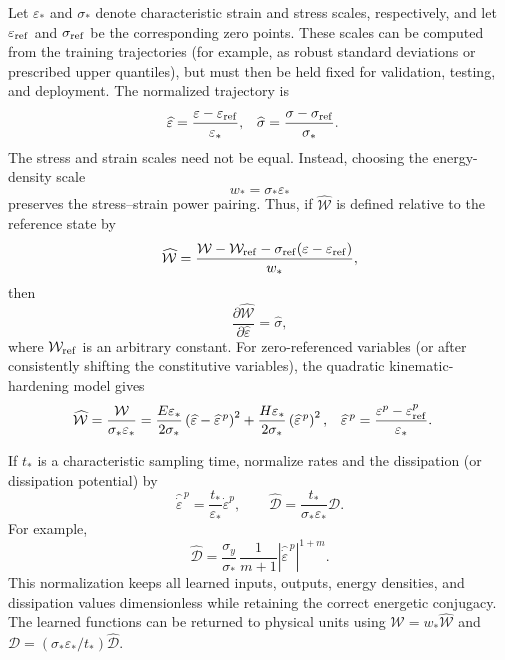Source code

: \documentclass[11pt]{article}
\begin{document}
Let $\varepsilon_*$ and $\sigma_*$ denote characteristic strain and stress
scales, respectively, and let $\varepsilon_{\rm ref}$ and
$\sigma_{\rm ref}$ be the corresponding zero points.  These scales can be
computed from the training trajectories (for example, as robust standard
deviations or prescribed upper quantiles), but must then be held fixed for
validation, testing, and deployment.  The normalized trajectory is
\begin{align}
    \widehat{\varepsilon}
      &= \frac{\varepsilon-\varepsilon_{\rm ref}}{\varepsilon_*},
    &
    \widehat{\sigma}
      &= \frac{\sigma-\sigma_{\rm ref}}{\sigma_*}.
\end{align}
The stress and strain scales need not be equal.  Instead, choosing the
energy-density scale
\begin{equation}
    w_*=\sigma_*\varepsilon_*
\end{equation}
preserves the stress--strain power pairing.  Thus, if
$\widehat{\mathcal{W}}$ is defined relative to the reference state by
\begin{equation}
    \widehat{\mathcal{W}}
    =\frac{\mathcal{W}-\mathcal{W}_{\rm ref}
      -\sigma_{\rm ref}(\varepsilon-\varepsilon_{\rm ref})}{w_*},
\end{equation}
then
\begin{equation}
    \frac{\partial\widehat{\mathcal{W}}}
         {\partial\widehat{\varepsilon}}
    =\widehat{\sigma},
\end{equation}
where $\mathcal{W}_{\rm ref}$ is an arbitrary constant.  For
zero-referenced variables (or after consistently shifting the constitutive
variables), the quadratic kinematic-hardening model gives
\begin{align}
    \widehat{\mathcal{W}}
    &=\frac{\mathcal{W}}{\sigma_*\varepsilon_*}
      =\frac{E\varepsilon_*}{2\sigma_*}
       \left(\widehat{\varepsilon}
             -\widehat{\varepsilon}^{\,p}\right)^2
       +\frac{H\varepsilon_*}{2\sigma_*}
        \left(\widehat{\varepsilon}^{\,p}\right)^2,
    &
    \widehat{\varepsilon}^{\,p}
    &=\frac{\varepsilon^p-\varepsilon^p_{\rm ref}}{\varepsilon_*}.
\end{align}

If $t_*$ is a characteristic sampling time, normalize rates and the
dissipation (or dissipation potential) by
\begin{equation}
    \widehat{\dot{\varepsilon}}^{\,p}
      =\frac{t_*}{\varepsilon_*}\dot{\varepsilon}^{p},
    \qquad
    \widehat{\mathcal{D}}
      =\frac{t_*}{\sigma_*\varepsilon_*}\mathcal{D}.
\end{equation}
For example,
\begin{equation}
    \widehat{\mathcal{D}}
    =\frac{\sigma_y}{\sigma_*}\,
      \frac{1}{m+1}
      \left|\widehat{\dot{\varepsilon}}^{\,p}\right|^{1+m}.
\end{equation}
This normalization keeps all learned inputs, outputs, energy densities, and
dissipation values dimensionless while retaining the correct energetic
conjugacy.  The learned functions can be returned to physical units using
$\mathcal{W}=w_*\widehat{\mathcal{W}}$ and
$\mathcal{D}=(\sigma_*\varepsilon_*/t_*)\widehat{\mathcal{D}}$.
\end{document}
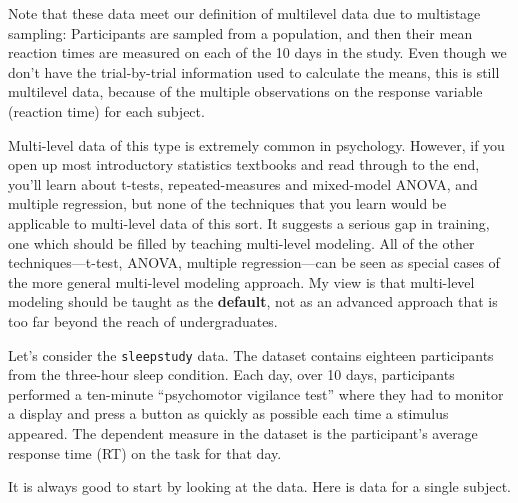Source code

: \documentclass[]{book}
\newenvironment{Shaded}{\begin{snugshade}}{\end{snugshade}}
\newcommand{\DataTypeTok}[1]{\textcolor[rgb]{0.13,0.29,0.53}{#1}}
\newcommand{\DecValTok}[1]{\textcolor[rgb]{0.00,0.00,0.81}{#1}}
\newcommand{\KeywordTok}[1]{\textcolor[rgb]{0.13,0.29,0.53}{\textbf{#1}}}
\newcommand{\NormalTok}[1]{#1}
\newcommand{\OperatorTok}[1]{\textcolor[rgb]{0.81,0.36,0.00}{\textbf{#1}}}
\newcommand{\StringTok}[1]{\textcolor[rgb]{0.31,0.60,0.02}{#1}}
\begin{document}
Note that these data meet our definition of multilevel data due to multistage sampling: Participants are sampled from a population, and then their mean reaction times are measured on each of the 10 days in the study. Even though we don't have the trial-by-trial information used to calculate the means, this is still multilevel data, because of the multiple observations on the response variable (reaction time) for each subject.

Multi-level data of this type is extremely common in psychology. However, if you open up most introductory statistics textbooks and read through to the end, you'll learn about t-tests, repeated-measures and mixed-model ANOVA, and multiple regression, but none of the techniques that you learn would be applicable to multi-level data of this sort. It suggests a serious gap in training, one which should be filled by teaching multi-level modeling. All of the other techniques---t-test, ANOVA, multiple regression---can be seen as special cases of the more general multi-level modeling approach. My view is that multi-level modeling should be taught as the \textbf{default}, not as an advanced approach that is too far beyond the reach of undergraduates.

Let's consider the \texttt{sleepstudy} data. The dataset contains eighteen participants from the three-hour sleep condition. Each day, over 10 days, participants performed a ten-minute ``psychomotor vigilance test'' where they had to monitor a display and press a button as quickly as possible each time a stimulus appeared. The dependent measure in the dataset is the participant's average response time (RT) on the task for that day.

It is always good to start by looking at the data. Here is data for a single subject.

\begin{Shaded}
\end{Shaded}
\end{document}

==*==

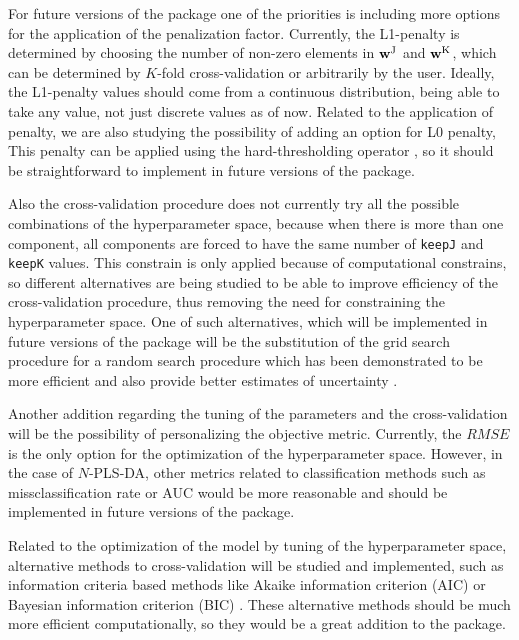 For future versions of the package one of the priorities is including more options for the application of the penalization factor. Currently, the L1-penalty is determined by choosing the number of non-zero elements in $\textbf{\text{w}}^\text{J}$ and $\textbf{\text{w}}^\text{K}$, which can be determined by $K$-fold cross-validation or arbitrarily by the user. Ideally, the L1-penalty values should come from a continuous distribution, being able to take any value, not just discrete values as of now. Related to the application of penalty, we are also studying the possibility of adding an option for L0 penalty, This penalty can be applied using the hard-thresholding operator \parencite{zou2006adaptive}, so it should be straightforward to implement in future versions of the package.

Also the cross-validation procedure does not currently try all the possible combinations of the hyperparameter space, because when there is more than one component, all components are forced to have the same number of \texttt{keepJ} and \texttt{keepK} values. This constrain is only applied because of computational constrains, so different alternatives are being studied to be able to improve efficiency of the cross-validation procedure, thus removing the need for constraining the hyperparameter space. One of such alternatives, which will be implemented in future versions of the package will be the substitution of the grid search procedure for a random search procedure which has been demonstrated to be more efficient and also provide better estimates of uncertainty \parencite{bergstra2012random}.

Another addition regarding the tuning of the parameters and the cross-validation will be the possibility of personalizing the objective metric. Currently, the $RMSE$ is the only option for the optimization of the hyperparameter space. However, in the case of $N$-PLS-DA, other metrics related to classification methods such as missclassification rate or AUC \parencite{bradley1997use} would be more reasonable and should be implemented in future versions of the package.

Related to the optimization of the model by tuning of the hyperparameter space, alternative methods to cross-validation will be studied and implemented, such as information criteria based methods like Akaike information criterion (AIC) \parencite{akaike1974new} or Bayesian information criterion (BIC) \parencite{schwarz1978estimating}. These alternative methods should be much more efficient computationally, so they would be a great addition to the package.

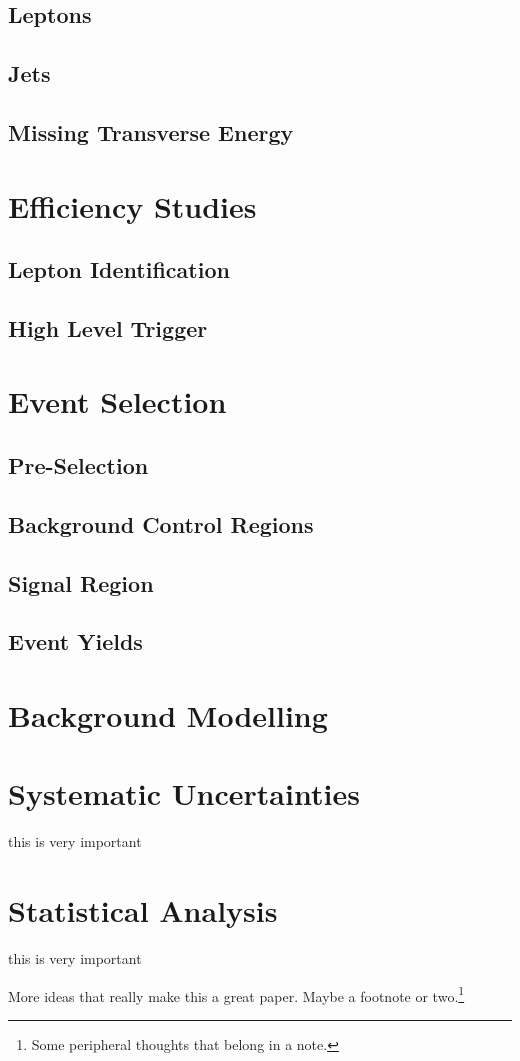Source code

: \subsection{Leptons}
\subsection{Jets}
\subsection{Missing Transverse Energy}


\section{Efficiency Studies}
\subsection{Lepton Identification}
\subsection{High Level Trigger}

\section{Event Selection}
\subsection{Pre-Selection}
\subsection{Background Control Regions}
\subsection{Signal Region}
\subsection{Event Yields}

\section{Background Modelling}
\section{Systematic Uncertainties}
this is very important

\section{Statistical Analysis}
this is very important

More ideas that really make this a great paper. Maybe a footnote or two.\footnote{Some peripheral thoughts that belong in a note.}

==*==

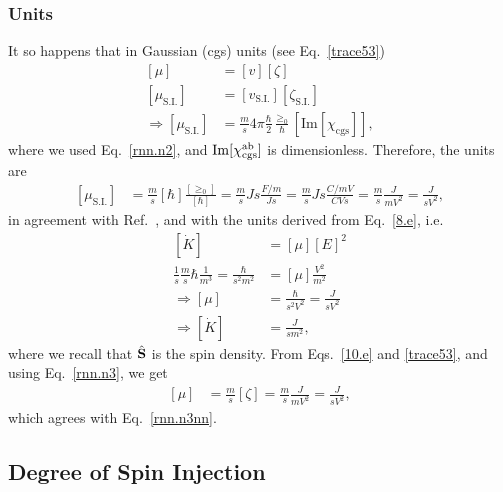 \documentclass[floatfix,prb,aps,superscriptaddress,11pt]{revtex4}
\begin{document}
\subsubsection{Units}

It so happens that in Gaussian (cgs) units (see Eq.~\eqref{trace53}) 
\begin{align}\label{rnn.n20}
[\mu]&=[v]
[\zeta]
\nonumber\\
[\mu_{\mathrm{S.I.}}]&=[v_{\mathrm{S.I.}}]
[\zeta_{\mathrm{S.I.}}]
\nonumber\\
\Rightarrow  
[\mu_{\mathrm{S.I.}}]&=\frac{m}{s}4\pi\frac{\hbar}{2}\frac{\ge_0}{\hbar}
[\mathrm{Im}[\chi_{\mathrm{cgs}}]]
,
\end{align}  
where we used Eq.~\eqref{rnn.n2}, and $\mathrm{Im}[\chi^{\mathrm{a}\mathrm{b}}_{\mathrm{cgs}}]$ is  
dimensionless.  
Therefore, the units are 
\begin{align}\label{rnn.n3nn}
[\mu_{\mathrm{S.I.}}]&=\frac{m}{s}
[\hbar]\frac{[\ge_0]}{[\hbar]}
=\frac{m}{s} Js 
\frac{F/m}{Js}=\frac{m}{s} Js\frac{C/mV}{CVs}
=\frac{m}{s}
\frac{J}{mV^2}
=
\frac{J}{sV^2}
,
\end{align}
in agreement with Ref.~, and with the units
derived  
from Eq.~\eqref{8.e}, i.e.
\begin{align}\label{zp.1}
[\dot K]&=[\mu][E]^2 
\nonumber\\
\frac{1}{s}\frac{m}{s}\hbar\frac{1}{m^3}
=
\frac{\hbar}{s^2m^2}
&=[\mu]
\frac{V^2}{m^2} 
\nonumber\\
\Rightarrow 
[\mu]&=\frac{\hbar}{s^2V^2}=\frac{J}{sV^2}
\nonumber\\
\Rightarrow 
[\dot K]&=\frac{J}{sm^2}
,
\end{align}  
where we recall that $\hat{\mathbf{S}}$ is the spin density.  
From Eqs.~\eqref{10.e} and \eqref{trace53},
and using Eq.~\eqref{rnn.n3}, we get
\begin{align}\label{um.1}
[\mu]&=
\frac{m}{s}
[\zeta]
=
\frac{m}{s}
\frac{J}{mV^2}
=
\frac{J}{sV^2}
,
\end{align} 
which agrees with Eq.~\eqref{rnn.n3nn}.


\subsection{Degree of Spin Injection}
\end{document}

==*==

Task statement:
In the records above, each line with the string "have" should be copied.

Output:
Note that these data meet our definition of multilevel data due to multistage sampling: Participants are sampled from a population, and then their mean reaction times are measured on each of the 10 days in the study. Even though we don't have the trial-by-trial information used to calculate the means, this is still multilevel data, because of the multiple observations on the response variable (reaction time) for each subject.
Also the cross-validation procedure does not currently try all the possible combinations of the hyperparameter space, because when there is more than one component, all components are forced to have the same number of \texttt{keepJ} and \texttt{keepK} values. This constrain is only applied because of computational constrains, so different alternatives are being studied to be able to improve efficiency of the cross-validation procedure, thus removing the need for constraining the hyperparameter space. One of such alternatives, which will be implemented in future versions of the package will be the substitution of the grid search procedure for a random search procedure which has been demonstrated to be more efficient and also provide better estimates of uncertainty \parencite{bergstra2012random}.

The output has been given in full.